My brother was my father when the real one wasn’t around, my teacher before school began and my first and truest friend. In my younger days he introduced me to the fundamentals of education – reading, writing, and arithmetic. Education has been important to me because it alone provides me with a way to improve my quality of life. He also introduced me to my single vice (and one of my largest passions) – video gaming. Some of my earliest memories are not of myself, but are instead of him. When he would go off to school, I would stand in the windowsill and cry, wishing he didn’t have to leave. We easily sympathized with each other growing up, as we both had a common evil in our lives – our mother. However, when I was in middle school, my brother began his slow downward spiral into alcoholism (which peaked during his brief enrollment at WSU). His problem became mine as I waited up in the early hours of the morning to let him back into the house, where he promptly passed out. Because of his struggles with alcohol, I resolved never to touch the stuff myself. I can thusly thank my brother for two things – my intelligence and my strict intolerance of all substances illicit.

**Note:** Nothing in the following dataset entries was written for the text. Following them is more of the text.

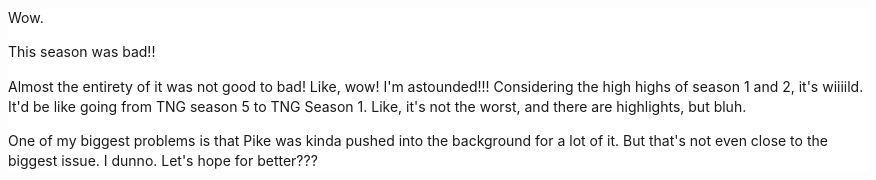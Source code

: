 

Wow.

This season was bad!!

Almost the entirety of it was not good to bad! Like, wow! I'm astounded!!! Considering the high highs of season 1 and 2, it's wiiiild. It'd be like going from TNG season 5 to TNG Season 1. Like, it's not the worst, and there are highlights, but bluh.

One of my biggest problems is that Pike was kinda pushed into the background for a lot of it. But that's not even close to the biggest issue. I dunno. Let's hope for better???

My family has imparted into me several virtues as well as grated on my very sanity. Thanks to them I pursue my education feverishly and refuse to ‘experiment’ with drugs, but I also owe them my gratitude for my less-than-stellar track record with personal relationships. Because of my oft-uninviting demeanor coupled with my lack of trust, I tend not to make or keep friends easily. But while my family may have been influential in shaping me, they haven’t cast me in iron. I am not bound or chained by them, and I am in control of my future. Cuts are, after all, only skin deep.